To use cbuffer or texfetch, we have to declare global-scope vars, such as:

//kernel1.cu:

__constant__ int cbuf1[2000]; 

//below are functions

...

Now i have 10 alternative cu’s, but i’ll use only 1 alternative and its corresponding kernel at each main() call. Which kernel is called depends on the cmdline args:

//main.cu:

#include alt1.cu

...

#include alt10.cu

int main(int argc, char** argv)

{

   switch(argv[1])

     case 1:

       runAlt1();

     ...

     case 10:

       runAlt10();

}

The problem is: I can’t #include Alt1.cu through Alt10.cu: the TOTAL cbuffer size exceeds 64KB. Although i use only one alt, the compiler always try to allocate the global vars for ALL alts.

Therefore, i have to manually comment on/off the #include’s everytime i run some alt, and rebuild all.

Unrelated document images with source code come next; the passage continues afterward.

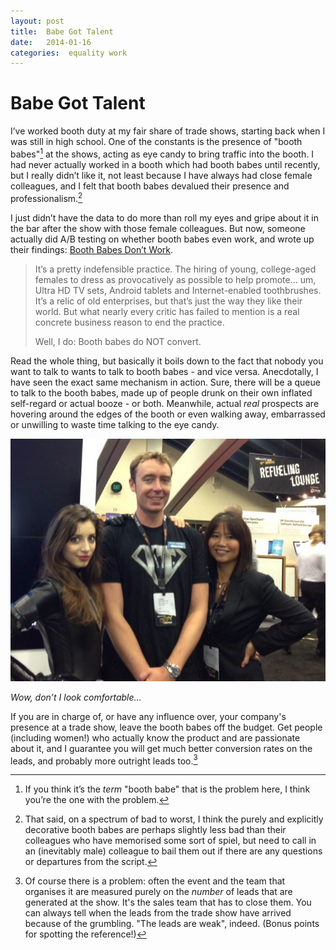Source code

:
 ```yaml
---
layout: post
title:  Babe Got Talent 
date:   2014-01-16 
categories:  equality work 
---
```


# Babe Got Talent


I’ve worked booth duty at my fair share of trade shows, starting back when I was still in high school. One of the constants is the presence of "booth babes"[^1] at the shows, acting as eye candy to bring traffic into the booth. I had never actually worked in a booth which had booth babes until recently, but I really didn’t like it, not least because I have always had close female colleagues, and I felt that booth babes devalued their presence and professionalism.[^2]

I just didn’t have the data to do more than roll my eyes and gripe about it in the bar after the show with those female colleagues. But now, someone actually did A/B testing on whether booth babes even work, and wrote up their findings: [Booth Babes Don’t Work](http://techcrunch.com/2014/01/13/booth-babes-dont-convert/).

> It’s a pretty indefensible practice. The hiring of young, college-aged females to dress as provocatively as possible to help promote… um, Ultra HD TV sets, Android tablets and Internet-enabled toothbrushes. It’s a relic of old enterprises, but that’s just the way they like their world. But what nearly every critic has failed to mention is a real concrete business reason to end the practice.
>
> Well, I do: Booth babes do NOT convert.

Read the whole thing, but basically it boils down to the fact that nobody you want to talk to wants to talk to booth babes - and vice versa. Anecdotally, I have seen the exact same mechanism in action. Sure, there will be a queue to talk to the booth babes, made up of people drunk on their own inflated self-regard or actual booze - or both. Meanwhile, actual *real* prospects are hovering around the edges of the booth or even walking away, embarrassed or unwilling to waste time talking to the eye candy.

![|714x0](/images/unknown_filename.45.jpeg)

*Wow, don’t I look comfortable…*

If you are in charge of, or have any influence over, your company's presence at a trade show, leave the booth babes off the budget. Get people (including women!) who actually know the product and are passionate about it, and I guarantee you will get much better conversion rates on the leads, and probably more outright leads too.[^3]

[^1]: If you think it’s the *term* "booth babe" that is the problem here, I think you’re the one with the problem.
[^2]: That said, on a spectrum of bad to worst, I think the purely and explicitly decorative booth babes are perhaps slightly less bad than their colleagues who have memorised some sort of spiel, but need to call in an (inevitably male) colleague to bail them out if there are any questions or departures from the script.
[^3]: Of course there is a problem: often the event and the team that organises it are measured purely on the *number* of leads that are generated at the show. It's the sales team that has to close them. You can always tell when the leads from the trade show have arrived because of the grumbling. "The leads are weak", indeed. (Bonus points for spotting the reference!)

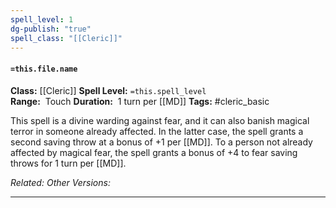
 ```yaml
---
spell_level: 1
dg-publish: "true"
spell_class: "[[Cleric]]"
---
```


#### `=this.file.name`

**Class:** [[Cleric]]
**Spell Level:** `=this.spell_level`  
**Range:**  Touch
**Duration:**  1 turn per [[MD]]
**Tags:** #cleric_basic 

This spell is a divine warding against fear, and it can also banish magical terror in someone already affected. In the latter case, the spell grants a second saving throw at a bonus of +1 per [[MD]]. To a person not already affected by magical fear, the spell grants a bonus of +4 to fear saving throws for 1 turn per [[MD]].

*Related:* 
*Other Versions:*
___
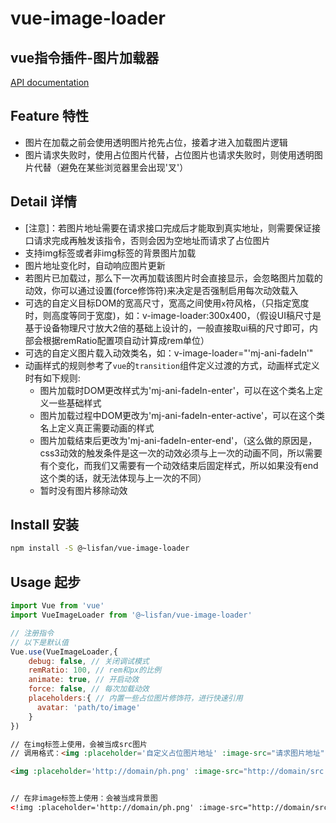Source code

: # vue-image-loader

## vue指令插件-图片加载器

[API documentation](https://lisfan.github.io/vue-image-loader/)

## Feature 特性

- 图片在加载之前会使用透明图片抢先占位，接着才进入加载图片逻辑
- 图片请求失败时，使用占位图片代替，占位图片也请求失败时，则使用透明图片代替（避免在某些浏览器里会出现'叉'）

## Detail 详情

- [注意]：若图片地址需要在请求接口完成后才能取到真实地址，则需要保证接口请求完成再触发该指令，否则会因为空地址而请求了占位图片
- 支持img标签或者非img标签的背景图片加载
- 图片地址变化时，自动响应图片更新
- 若图片已加载过，那么下一次再加载该图片时会直接显示，会忽略图片加载的动效，你可以通过设置(force修饰符)来决定是否强制启用每次动效载入
- 可选的自定义目标DOM的宽高尺寸，宽高之间使用`x`符风格，（只指定宽度时，则高度等同于宽度)，如：v-image-loader:300x400，（假设UI稿尺寸是基于设备物理尺寸放大2倍的基础上设计的，一般直接取ui稿的尺寸即可，内部会根据remRatio配置项自动计算成rem单位）
- 可选的自定义图片载入动效类名，如：v-image-loader="'mj-ani-fadeIn'"
- 动画样式的规则参考了`vue`的`transition`组件定义过渡的方式，动画样式定义时有如下规则:
  - 图片加载时DOM更改样式为'mj-ani-fadeIn-enter'，可以在这个类名上定义一些基础样式
  - 图片加载过程中DOM更改为'mj-ani-fadeIn-enter-active'，可以在这个类名上定义真正需要动画的样式
  - 图片加载结束后更改为'mj-ani-fadeIn-enter-end'，（这么做的原因是，css3动效的触发条件是这一次的动效必须与上一次的动画不同，所以需要有个变化，而我们又需要有一个动效结束后固定样式，所以如果没有end这个类的话，就无法体现与上一次的不同）
  - 暂时没有图片移除动效

## Install 安装

```bash
npm install -S @~lisfan/vue-image-loader
```

## Usage 起步

```js
import Vue from 'vue'
import VueImageLoader from '@~lisfan/vue-image-loader'

// 注册指令
// 以下是默认值
Vue.use(VueImageLoader,{
    debug: false, // 关闭调试模式
    remRatio: 100, // rem和px的比例
    animate: true, // 开启动效
    force: false, // 每次加载动效
    placeholders:{ // 内置一些占位图片修饰符，进行快速引用
      avatar: 'path/to/image'
    }
})
```

```html
// 在img标签上使用，会被当成src图片
// 调用格式：<img :placeholder='自定义占位图片地址' :image-src="请求图片地址" v-image-loader:[宽x高].[强制每次加载动效].[调用内置占位图片]='动效类名' />

<img :placeholder='http://domain/ph.png' :image-src="http://domain/src.png" v-image-loader:500x300.force="'mj-ani-fadeIn'" />


// 在非image标签上使用：会被当成背景图
<!img :placeholder='http://domain/ph.png' :image-src="http://domain/src.png" v-image-loader:500x300.force="'mj-ani-fadeIn'"></!img>
```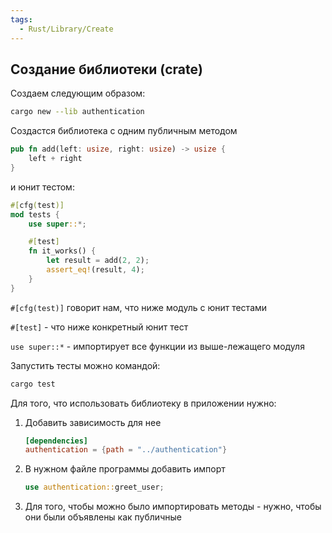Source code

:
 ```yaml
---
tags:
  - Rust/Library/Create
---
```

## Создание библиотеки (crate)

Создаем следующим образом: 

```Bash
cargo new --lib authentication
```

Создастся библиотека с одним публичным методом 

```Rust
pub fn add(left: usize, right: usize) -> usize {
    left + right
}
```

и юнит тестом: 

```Rust
#[cfg(test)]
mod tests {
    use super::*;

    #[test]
    fn it_works() {
        let result = add(2, 2);
        assert_eq!(result, 4);
    }
}
```

```#[cfg(test)]``` говорит нам, что ниже модуль с юнит тестами

```#[test]``` - что ниже конкретный юнит тест

```use super::*``` - импортирует все функции из выше-лежащего модуля

Запустить тесты можно командой: 

```Bash
cargo test
```

Для того, что использовать библиотеку в приложении нужно: 

1. Добавить зависимость для нее 
    ```Toml
    [dependencies]
    authentication = {path = "../authentication"}
    ```
2. В нужном файле программы добавить импорт
    ```Rust
    use authentication::greet_user;
    ```
3. Для того, чтобы можно было импортировать методы - нужно, чтобы они были объявлены как публичные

I can’t therefore use batch file to run data. That’s very time-wasting.

Any suggestions? Thanks a lot!

Only declare 1 buffer (size of your biggest buffer) and fill it with the appropriate values in your main function would be my best bet.

thanks, but

  1. different alts have different data types of the cbuffer, won’t it cause problems if use void cbuf?
  2. all alts use the biggest amount of cbuf, including the alts that don’t use cbuf at all. Won’t it degrade the performance? by how much? thanks!

You mean int or float? Then I think you can use __int_as_float

And the size of the constant buffer is not important, constants are as slow as global memory, what makes them fast is the constant cache (which is only useful if you access the same element in all threads of a warp (or block I forgot)).

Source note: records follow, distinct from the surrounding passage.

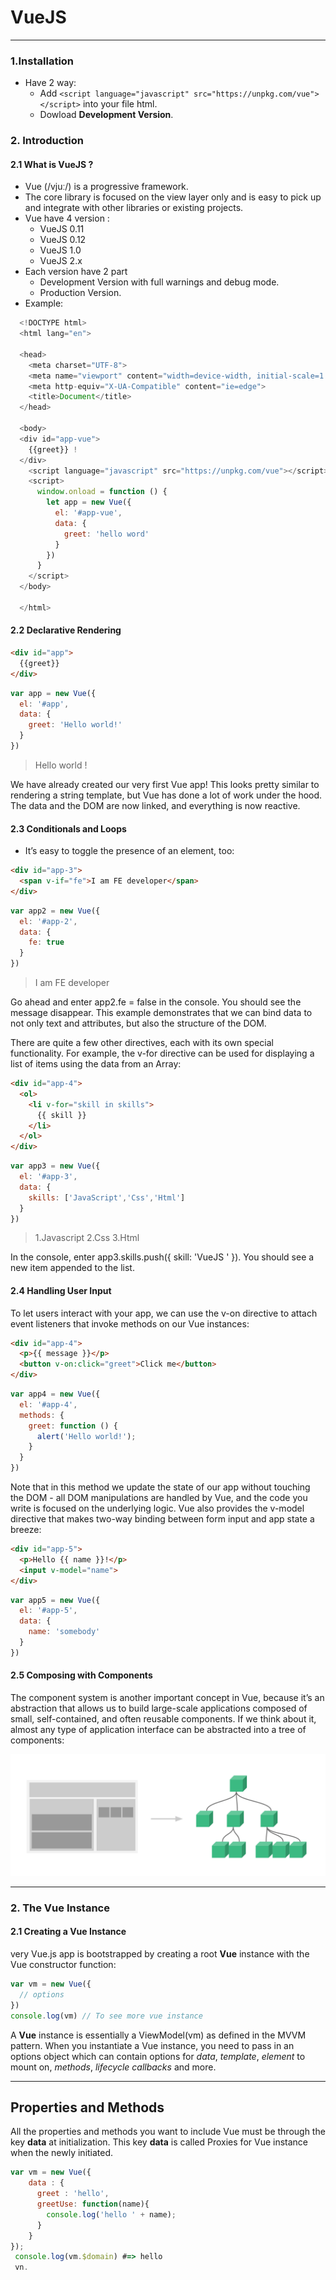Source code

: # VueJS
----------------------------------------
### 1.Installation
- Have 2 way: 
  - Add `<script language="javascript" src="https://unpkg.com/vue"></script>` into your file html.
  - Dowload **Development Version**.

### 2. Introduction
#### 2.1 What is VueJS ?
- Vue (/vjuː/) is a progressive framework.
- The core library is focused on the view layer only and is easy to pick up and integrate with other libraries or existing projects.
- Vue have 4 version :
	- VueJS 0.11
	- VueJS 0.12
	- VueJS 1.0
	- VueJS 2.x
- Each version have 2 part
  - Development Version with full warnings and debug mode.
  - Production Version.
- Example:
```javascript
  <!DOCTYPE html>
  <html lang="en">

  <head>
    <meta charset="UTF-8">
    <meta name="viewport" content="width=device-width, initial-scale=1.0">
    <meta http-equiv="X-UA-Compatible" content="ie=edge">
    <title>Document</title>
  </head>

  <body>
  <div id="app-vue">
    {{greet}} !
  </div>
    <script language="javascript" src="https://unpkg.com/vue"></script>
    <script>
      window.onload = function () {
        let app = new Vue({
          el: '#app-vue',
          data: {
            greet: 'hello word'
          }
        })
      }
    </script>
  </body>

  </html>
```
#### 2.2 Declarative Rendering

```html
<div id="app">
  {{greet}}
</div>
```

```javascript
var app = new Vue({
  el: '#app',
  data: {
    greet: 'Hello world!'
  }
})
```
> Hello world !

We have already created our very first Vue app! This looks pretty similar to rendering a string template, but Vue has done a lot of work under the hood. The data and the DOM are now linked, and everything is now reactive.

#### 2.3 Conditionals and Loops
- It’s easy to toggle the presence of an element, too:

```html
<div id="app-3">
  <span v-if="fe">I am FE developer</span>
</div>
```
```javascript
var app2 = new Vue({
  el: '#app-2',
  data: {
    fe: true
  }
})
```
> I am FE developer

Go ahead and enter app2.fe = false in the console. You should see the message disappear.
This example demonstrates that we can bind data to not only text and attributes, but also the structure of the DOM.

There are quite a few other directives, each with its own special functionality. For example, the v-for directive can be used for displaying a list of items using the data from an Array:

```html
<div id="app-4">
  <ol>
    <li v-for="skill in skills">
      {{ skill }}
    </li>
  </ol>
</div>
```
```javascript
var app3 = new Vue({
  el: '#app-3',
  data: {
    skills: ['JavaScript','Css','Html']
  }
})
```
> 1.Javascript
> 2.Css
> 3.Html

In the console, enter app3.skills.push({ skill: 'VueJS ' }). You should see a new item appended to the list.

#### 2.4 Handling User Input
To let users interact with your app, we can use the v-on directive to attach event listeners that invoke methods on our Vue instances:

```html
<div id="app-4">
  <p>{{ message }}</p>
  <button v-on:click="greet">Click me</button>
</div>
```

```javascript
var app4 = new Vue({
  el: '#app-4',
  methods: {
    greet: function () {
      alert('Hello world!');
    }
  }
})

```

Note that in this method we update the state of our app without touching the DOM - all DOM manipulations are handled by Vue, and the code you write is focused on the underlying logic.
Vue also provides the v-model directive that makes two-way binding between form input and app state a breeze:

```html
<div id="app-5">
  <p>Hello {{ name }}!</p>
  <input v-model="name">
</div>
```
```javascript
var app5 = new Vue({
  el: '#app-5',
  data: {
    name: 'somebody'
  }
})
```

#### 2.5 Composing with Components
The component system is another important concept in Vue, because it’s an abstraction that allows us to build large-scale applications composed of small, self-contained, and often reusable components. If we think about it, almost any type of application interface can be abstracted into a tree of components:

![Alt text](https://github.com/at-quando/Vue.js-Studying/blob/VueJS-basic/picture/components.png)








-----------------------------------------------
### 2. The Vue Instance
#### 2.1 Creating a Vue Instance
very Vue.js app is bootstrapped by creating a root **Vue** instance with the Vue constructor function:

```javascript
var vm = new Vue({
  // options
})
console.log(vm) // To see more vue instance
```
A **Vue** instance is essentially a ViewModel(vm) as defined in the MVVM pattern. When you instantiate a Vue instance, you need to pass in an options object which can contain options for *data*, *template*, *element* to mount on, *methods*, *lifecycle callbacks* and more. 

-----------------------------------------------
## Properties and Methods
All the properties and methods you want to include Vue must be through the key **data** at initialization. This key **data** is called Proxies for Vue instance when the newly initiated.
```javascript
var vm = new Vue({
    data : {
      greet : 'hello',
      greetUse: function(name){
        console.log('hello ' + name);
      }
    }
});
 console.log(vm.$domain) #=> hello
 vn.
```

If your threads access different values, you are better off using a texture. Which might be even easier for you.

define in common code

texture<float, 1, cudaReadModeElementType> const_float;

texture<int, 1, cudaReadModeElementType> const_int;

Then in your main you can bind the one you are going to use to a lineair memory that you initialize with the right values.

thanks!

1, i mean structures rather than basic types

2, i guess having a big foo const memory has a negative implications for the const cache to schedule the system-default const values such as blockDim.

thanks!

Hmm, how to structures I do not really have an idea other than packing them into float4 and stuff.

I found a thread asking how blockidx, etc are implemented, and this is what mark harris from NVIDIA said:

threadIdx is initially in register R0 of each thread (the x and y components are in the 16 LSBs and MSBs, respectively), not in shared memory. It is placed there by the hardware on invocation of each block. If the kernel doesn’t use threadIdx the compiler may choose to use the register for something else.

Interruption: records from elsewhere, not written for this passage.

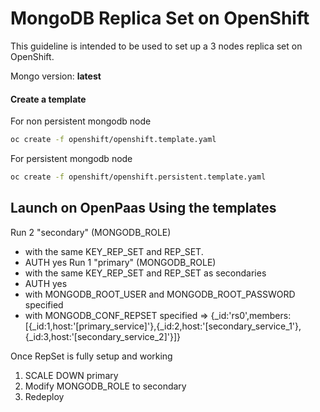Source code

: # MongoDB Replica Set on OpenShift

This guideline is intended to be used to set up a 3 nodes replica set on OpenShift.

Mongo version:  **latest**

#### Create a template

For non persistent mongodb node
```sh
oc create -f openshift/openshift.template.yaml
```

For persistent mongodb node
```sh
oc create -f openshift/openshift.persistent.template.yaml
```

## Launch on OpenPaas Using the templates

Run 2 "secondary" (MONGODB_ROLE)
- with the same KEY_REP_SET and REP_SET.
- AUTH yes
Run 1 "primary" (MONGODB_ROLE)
- with the same KEY_REP_SET and REP_SET as secondaries
- AUTH yes
- with MONGODB_ROOT_USER and MONGODB_ROOT_PASSWORD specified
- with MONGODB_CONF_REPSET specified
=> {_id:'rs0',members:[{_id:1,host:'[primary_service]'},{_id:2,host:'[secondary_service_1'},{_id:3,host:'[secondary_service_2]'}]}

Once RepSet is fully setup and working
1. SCALE DOWN primary
2. Modify MONGODB_ROLE to secondary
3. Redeploy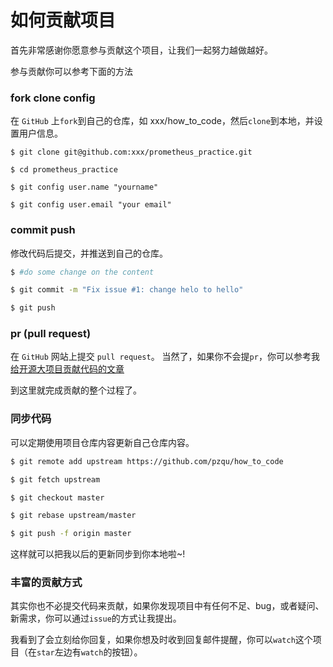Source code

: # 如何贡献项目

首先非常感谢你愿意参与贡献这个项目，让我们一起努力越做越好。

参与贡献你可以参考下面的方法

### fork clone config

在 `GitHub` 上`fork`到自己的仓库，如 xxx/how_to_code，然后`clone`到本地，并设置用户信息。
``` shell
$ git clone git@github.com:xxx/prometheus_practice.git

$ cd prometheus_practice

$ git config user.name "yourname"

$ git config user.email "your email"
```

### commit push

修改代码后提交，并推送到自己的仓库。

```bash
$ #do some change on the content

$ git commit -m "Fix issue #1: change helo to hello"

$ git push
```

### pr (pull request) 
在 `GitHub` 网站上提交 `pull request`。
当然了，如果你不会提`pr`，你可以参考我[给开源大项目贡献代码的文章](https://coding3min.com/653.html)

到这里就完成贡献的整个过程了。

### 同步代码

可以定期使用项目仓库内容更新自己仓库内容。
```bash
$ git remote add upstream https://github.com/pzqu/how_to_code

$ git fetch upstream

$ git checkout master

$ git rebase upstream/master

$ git push -f origin master
```

这样就可以把我以后的更新同步到你本地啦~! 

### 丰富的贡献方式

其实你也不必提交代码来贡献，如果你发现项目中有任何不足、bug，或者疑问、新需求，你可以通过`issue`的方式让我提出。

我看到了会立刻给你回复，如果你想及时收到回复邮件提醒，你可以`watch`这个项目（在`star`左边有`watch`的按钮）。

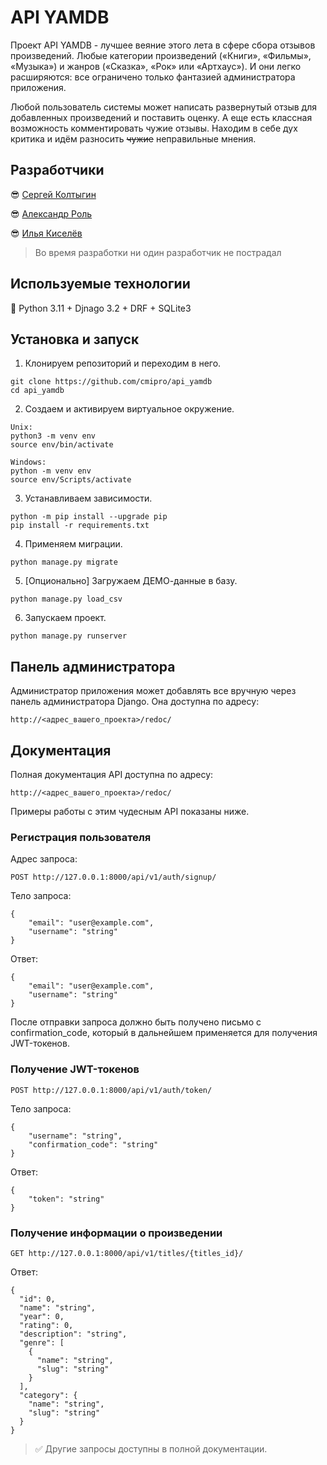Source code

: # API YAMDB

Проект API YAMDB - лучшее веяние этого лета в сфере сбора отзывов произведений.
Любые категории произведений («Книги», «Фильмы», «Музыка») и жанров
(«Сказка», «Рок» или «Артхаус»). И они легко расширяются: все ограничено только
фантазией администратора приложения.

Любой пользователь системы может написать развернутый отзыв для добавленных
произведений и поставить оценку. А еще есть классная возможность комментировать
чужие отзывы. Находим в себе дух критика и идём разносить ~~чужие~~
неправильные
мнения.

## Разработчики

😎 [Сергей Колтыгин](https://github.com/cmipro)

😎 [Александр Роль](https://github.com/RolAlek)

😎 [Илья Киселёв](https://github.com/welesik)

> Во время разработки ни один разработчик не пострадал

## Используемые технологии

🐍 Python 3.11 + Djnago 3.2 + DRF + SQLite3

## Установка и запуск

1. Клонируем репозиторий и переходим в него.

```
git clone https://github.com/cmipro/api_yamdb
cd api_yamdb
```

2. Создаем и активируем виртуальное окружение.

```
Unix:
python3 -m venv env
source env/bin/activate

Windows:
python -m venv env
source env/Scripts/activate
```

3. Устанавливаем зависимости.

```
python -m pip install --upgrade pip
pip install -r requirements.txt
```

4. Применяем миграции.

```
python manage.py migrate
```

5. [Опционально] Загружаем ДЕМО-данные в базу.

```
python manage.py load_csv
```

6. Запускаем проект.

```
python manage.py runserver
```

## Панель администратора

Администратор приложения может добавлять все вручную через панель
администратора Django. Она доступна по адресу:

```
http://<адрес_вашего_проекта>/redoc/
```

## Документация

Полная документация API доступна по адресу:

```
http://<адрес_вашего_проекта>/redoc/
```

Примеры работы с этим чудесным API показаны ниже.

### Регистрация пользователя

Адрес запроса:

```
POST http://127.0.0.1:8000/api/v1/auth/signup/
```

Тело запроса:

```
{
    "email": "user@example.com",
    "username": "string"
}
```

Ответ:

```
{
    "email": "user@example.com",
    "username": "string"
}
```

После отправки запроса должно быть получено письмо с confirmation_code, который
в дальнейшем применяется для получения JWT-токенов.

### Получение JWT-токенов

```
POST http://127.0.0.1:8000/api/v1/auth/token/
```

Тело запроса:

```
{
    "username": "string",
    "confirmation_code": "string"
}
```

Ответ:

```
{
    "token": "string"
}
```

### Получение информации о произведении

```
GET http://127.0.0.1:8000/api/v1/titles/{titles_id}/
```

Ответ:

```
{
  "id": 0,
  "name": "string",
  "year": 0,
  "rating": 0,
  "description": "string",
  "genre": [
    {
      "name": "string",
      "slug": "string"
    }
  ],
  "category": {
    "name": "string",
    "slug": "string"
  }
}
```
> ✅ Другие запросы доступны в полной документации.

blockIdx, blockDim, and gridDim are passed as parameters in shared memory, because all threads in a block will read the same location when these are read.

So filling up your const memory and not using it should not have impact.

If you define the kernels in different compilation units (cu files), you won’t run against the 64kB limit. Constant buffers are only provided to a kernel if they are in the same unit.

Of course, this might give other trouble, as you can’t share anything between compilation units.